The Word Economic Forum (WEF) has just published the results of a report detailing that – out of 12,000 business leaders across 140 countries – cyber attacks are the top concern businesses will face over the next decade in Europe, North America and Asia. Globally, cyber-attacks were only the 5th highest risk cited by business leaders. This comes after a number of high-profile attacks in the UK targeting organisations such as BA and HSBC.
Fraser Kyne at security firm Bromium commented below that despite increased investment in cybersecurity, businesses are still getting hit, and this won’t change until they change their security strategy.

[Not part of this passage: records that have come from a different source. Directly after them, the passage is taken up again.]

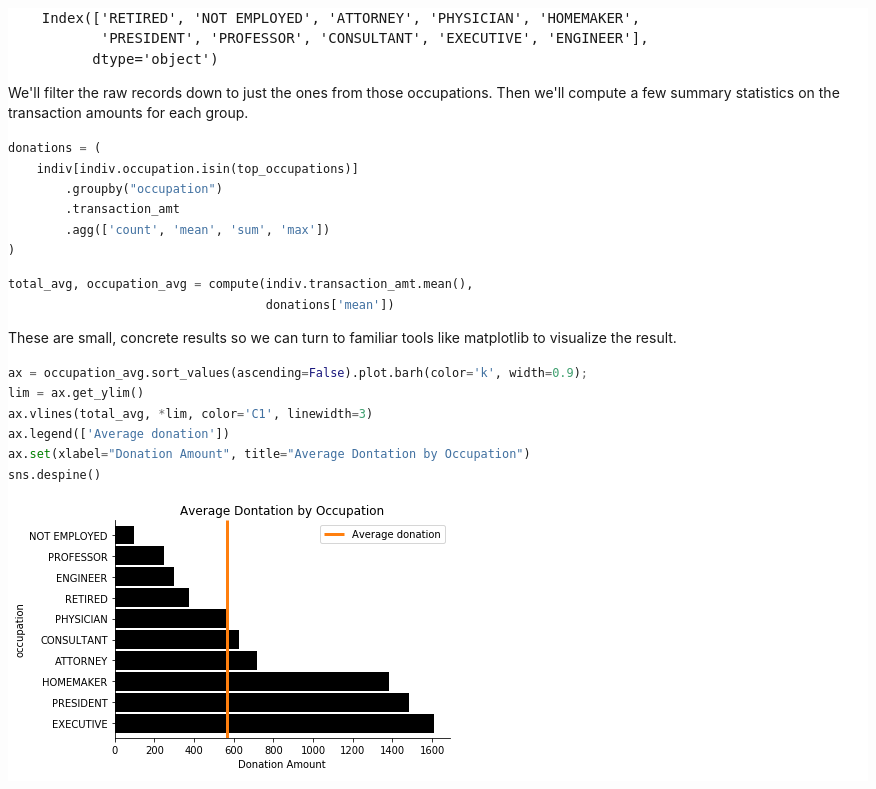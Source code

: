 


<pre>
    Index(['RETIRED', 'NOT EMPLOYED', 'ATTORNEY', 'PHYSICIAN', 'HOMEMAKER',
           'PRESIDENT', 'PROFESSOR', 'CONSULTANT', 'EXECUTIVE', 'ENGINEER'],
          dtype='object')
</pre>



We'll filter the raw records down to just the ones from those occupations. Then we'll compute a few summary statistics on the transaction amounts for each group.


```python
donations = (
    indiv[indiv.occupation.isin(top_occupations)]
        .groupby("occupation")
        .transaction_amt
        .agg(['count', 'mean', 'sum', 'max'])
)
```


```python
total_avg, occupation_avg = compute(indiv.transaction_amt.mean(),
                                    donations['mean'])
```

These are small, concrete results so we can turn to familiar tools like matplotlib to visualize the result.


```python
ax = occupation_avg.sort_values(ascending=False).plot.barh(color='k', width=0.9);
lim = ax.get_ylim()
ax.vlines(total_avg, *lim, color='C1', linewidth=3)
ax.legend(['Average donation'])
ax.set(xlabel="Donation Amount", title="Average Dontation by Occupation")
sns.despine()
```


![png](/images/modern-pandas-08_49_0.png)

Fraser Kyne, EMEA CTO at Bromium:
“Businesses are right to be concerned by the prospect of cyber-attacks threatening them over the next ten years. Despite $114bn being invested in cybersecurity in 2018, businesses are still getting owned with alarming regularity. When looking at the causes of breaches, it’s evident that email attachments, links and downloads are the most common methods used by hackers. Be it HR professionals opening infected CVs from unknown sources, or employees clicking links on malware-riddled social media sites on their lunch break, users provide hackers with an easy route to bypass security.
“These simple attack methods are still effective because the architecture cybersecurity is built on is fundamentally flawed, as it overwhelmingly relies on detecting these threats. We’re increasingly seeing zero-day and other polymorphic malware being used to evade detection. Even the more sophisticated detection-based tools that utilise machine learning, AI and behavioural analytics to identify anomalies and patterns can potentially struggle to determine what is good and what is bad – and are certainly never able to be 100% accurate. Malware writers will also innovate using similar tools to make their attacks more effective.
“If businesses are to truly mitigate the risk of cyber-attacks over the next decade, they need to drastically diversify their defences. A new approach is needed to mitigate the risk of cyber-attacks, one that provides effective isolation of threats, not just identification of threats. By adopting layered cybersecurity defences that utilise application isolation, organisations can ensure they are better prepared to cope with the threats they will face over the coming years.”